(Given data)
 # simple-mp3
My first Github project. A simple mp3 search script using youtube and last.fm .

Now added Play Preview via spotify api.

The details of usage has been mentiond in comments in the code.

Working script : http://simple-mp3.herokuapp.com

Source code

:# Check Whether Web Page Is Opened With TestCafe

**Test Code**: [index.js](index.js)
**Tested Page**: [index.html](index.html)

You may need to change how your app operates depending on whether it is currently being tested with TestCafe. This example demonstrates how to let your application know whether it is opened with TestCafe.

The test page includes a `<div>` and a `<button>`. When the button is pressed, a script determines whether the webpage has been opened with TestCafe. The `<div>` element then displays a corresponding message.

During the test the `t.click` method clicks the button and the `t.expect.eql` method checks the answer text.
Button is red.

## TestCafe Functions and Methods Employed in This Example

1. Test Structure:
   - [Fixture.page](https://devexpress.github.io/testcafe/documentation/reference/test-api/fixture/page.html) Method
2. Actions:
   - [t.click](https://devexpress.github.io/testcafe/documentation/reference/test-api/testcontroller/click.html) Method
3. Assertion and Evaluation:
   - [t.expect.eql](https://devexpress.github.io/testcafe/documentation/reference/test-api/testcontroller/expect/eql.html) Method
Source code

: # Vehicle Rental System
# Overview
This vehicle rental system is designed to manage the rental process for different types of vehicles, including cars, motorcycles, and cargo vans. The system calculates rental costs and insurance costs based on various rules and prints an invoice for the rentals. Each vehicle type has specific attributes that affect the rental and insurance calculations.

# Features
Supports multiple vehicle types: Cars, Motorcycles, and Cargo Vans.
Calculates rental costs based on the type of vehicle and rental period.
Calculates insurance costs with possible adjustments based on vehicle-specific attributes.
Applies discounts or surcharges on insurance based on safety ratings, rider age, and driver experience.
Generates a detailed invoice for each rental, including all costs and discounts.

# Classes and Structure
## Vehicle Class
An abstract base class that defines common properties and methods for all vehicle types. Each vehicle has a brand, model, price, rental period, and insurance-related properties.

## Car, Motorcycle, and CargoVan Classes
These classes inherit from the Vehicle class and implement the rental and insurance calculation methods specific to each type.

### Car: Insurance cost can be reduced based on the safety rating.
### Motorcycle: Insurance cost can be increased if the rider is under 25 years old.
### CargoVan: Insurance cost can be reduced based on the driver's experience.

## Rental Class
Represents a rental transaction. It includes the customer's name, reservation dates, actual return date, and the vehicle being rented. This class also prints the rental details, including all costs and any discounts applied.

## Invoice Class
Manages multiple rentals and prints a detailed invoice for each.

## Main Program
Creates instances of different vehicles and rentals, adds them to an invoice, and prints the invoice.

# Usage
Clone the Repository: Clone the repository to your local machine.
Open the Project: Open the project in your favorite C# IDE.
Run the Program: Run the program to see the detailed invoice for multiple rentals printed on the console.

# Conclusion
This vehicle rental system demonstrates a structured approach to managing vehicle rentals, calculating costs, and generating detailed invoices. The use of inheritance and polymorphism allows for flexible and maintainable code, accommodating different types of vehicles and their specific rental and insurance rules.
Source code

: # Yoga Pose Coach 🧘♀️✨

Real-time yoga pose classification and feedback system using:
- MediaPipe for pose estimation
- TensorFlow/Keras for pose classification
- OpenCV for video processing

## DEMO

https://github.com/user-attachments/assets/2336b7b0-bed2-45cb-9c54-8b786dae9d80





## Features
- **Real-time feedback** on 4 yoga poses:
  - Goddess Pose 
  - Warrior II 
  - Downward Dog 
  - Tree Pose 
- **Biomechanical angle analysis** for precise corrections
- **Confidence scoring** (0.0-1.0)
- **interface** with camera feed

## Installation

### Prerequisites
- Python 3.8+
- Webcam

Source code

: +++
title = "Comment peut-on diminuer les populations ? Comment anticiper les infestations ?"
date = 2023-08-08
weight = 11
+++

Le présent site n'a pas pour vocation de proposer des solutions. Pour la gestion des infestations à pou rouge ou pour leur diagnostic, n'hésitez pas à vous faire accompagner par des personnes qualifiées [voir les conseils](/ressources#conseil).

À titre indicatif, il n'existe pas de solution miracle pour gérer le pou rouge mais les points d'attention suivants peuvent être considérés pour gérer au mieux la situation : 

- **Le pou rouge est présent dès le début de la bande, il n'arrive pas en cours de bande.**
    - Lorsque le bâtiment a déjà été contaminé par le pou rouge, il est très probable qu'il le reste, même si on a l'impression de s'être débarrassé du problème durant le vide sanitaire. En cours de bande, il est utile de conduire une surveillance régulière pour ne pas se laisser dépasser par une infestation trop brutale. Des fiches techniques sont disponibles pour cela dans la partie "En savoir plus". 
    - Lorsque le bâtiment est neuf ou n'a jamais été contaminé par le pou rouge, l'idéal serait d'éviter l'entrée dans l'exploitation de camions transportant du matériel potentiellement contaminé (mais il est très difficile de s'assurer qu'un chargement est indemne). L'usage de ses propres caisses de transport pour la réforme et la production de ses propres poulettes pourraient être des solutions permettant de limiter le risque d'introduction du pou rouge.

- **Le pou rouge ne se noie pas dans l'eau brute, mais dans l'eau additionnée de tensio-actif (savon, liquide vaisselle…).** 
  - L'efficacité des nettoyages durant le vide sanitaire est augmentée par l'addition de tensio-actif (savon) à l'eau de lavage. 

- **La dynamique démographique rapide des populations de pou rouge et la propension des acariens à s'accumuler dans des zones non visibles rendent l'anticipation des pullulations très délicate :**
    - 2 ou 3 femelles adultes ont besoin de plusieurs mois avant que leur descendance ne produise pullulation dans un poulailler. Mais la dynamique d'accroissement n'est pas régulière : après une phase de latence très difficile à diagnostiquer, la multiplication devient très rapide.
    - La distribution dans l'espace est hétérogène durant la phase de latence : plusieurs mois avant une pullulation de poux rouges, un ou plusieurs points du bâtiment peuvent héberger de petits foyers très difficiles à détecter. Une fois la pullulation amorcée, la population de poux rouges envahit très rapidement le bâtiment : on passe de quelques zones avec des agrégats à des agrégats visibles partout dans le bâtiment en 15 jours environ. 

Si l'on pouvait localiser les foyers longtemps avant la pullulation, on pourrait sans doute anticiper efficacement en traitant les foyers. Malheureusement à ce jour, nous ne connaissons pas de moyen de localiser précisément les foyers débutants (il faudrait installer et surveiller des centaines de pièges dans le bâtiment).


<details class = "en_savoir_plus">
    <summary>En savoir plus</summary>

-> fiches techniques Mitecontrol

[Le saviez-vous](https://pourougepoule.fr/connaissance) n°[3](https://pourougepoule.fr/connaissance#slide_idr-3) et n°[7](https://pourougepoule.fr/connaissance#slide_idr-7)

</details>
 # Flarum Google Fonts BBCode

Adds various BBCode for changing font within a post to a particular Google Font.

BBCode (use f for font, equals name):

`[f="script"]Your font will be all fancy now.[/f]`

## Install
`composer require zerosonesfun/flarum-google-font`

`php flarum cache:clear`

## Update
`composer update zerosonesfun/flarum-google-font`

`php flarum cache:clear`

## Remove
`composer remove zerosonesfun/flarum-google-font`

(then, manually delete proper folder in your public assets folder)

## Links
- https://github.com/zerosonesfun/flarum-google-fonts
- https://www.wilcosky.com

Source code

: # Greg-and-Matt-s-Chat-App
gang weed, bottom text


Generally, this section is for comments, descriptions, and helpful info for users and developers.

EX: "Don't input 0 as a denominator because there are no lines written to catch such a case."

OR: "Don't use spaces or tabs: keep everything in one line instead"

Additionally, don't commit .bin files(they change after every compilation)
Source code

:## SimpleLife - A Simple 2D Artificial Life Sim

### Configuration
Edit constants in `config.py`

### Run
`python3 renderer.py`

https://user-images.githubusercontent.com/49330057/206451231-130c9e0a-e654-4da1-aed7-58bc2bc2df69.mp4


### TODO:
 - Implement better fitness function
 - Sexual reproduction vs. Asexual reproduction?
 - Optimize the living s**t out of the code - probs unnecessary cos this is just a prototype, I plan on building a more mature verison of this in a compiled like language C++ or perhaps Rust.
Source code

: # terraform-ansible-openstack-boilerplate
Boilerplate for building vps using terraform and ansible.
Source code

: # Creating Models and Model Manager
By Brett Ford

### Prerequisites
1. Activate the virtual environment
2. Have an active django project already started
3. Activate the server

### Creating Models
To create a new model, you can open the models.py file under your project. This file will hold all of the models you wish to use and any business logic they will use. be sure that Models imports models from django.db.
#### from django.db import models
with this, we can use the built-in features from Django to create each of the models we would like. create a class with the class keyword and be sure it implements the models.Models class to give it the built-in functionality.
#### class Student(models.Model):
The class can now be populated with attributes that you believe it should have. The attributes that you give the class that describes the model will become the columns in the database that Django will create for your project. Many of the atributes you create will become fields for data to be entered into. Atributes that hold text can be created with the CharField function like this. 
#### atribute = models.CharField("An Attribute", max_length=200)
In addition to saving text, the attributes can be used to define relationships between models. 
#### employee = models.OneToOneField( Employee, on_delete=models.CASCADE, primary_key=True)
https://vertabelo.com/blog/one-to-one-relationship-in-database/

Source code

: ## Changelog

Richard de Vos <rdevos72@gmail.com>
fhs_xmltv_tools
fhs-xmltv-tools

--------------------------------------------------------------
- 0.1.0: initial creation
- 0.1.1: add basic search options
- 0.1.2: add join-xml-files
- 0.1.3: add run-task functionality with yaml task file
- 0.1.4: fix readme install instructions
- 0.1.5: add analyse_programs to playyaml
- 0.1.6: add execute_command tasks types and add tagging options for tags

(Task objective) Would you print exactly the lines from the first line of the entries above through the line that has "3. Assertion and", both included, and stop there?

(Exercise response)
 # simple-mp3
My first Github project. A simple mp3 search script using youtube and last.fm .

Now added Play Preview via spotify api.

The details of usage has been mentiond in comments in the code.

Working script : http://simple-mp3.herokuapp.com

Source code

:# Check Whether Web Page Is Opened With TestCafe

**Test Code**: [index.js](index.js)
**Tested Page**: [index.html](index.html)

You may need to change how your app operates depending on whether it is currently being tested with TestCafe. This example demonstrates how to let your application know whether it is opened with TestCafe.

The test page includes a `<div>` and a `<button>`. When the button is pressed, a script determines whether the webpage has been opened with TestCafe. The `<div>` element then displays a corresponding message.

During the test the `t.click` method clicks the button and the `t.expect.eql` method checks the answer text.
Button is red.

## TestCafe Functions and Methods Employed in This Example

1. Test Structure:
   - [Fixture.page](https://devexpress.github.io/testcafe/documentation/reference/test-api/fixture/page.html) Method
2. Actions:
   - [t.click](https://devexpress.github.io/testcafe/documentation/reference/test-api/testcontroller/click.html) Method
3. Assertion and Evaluation:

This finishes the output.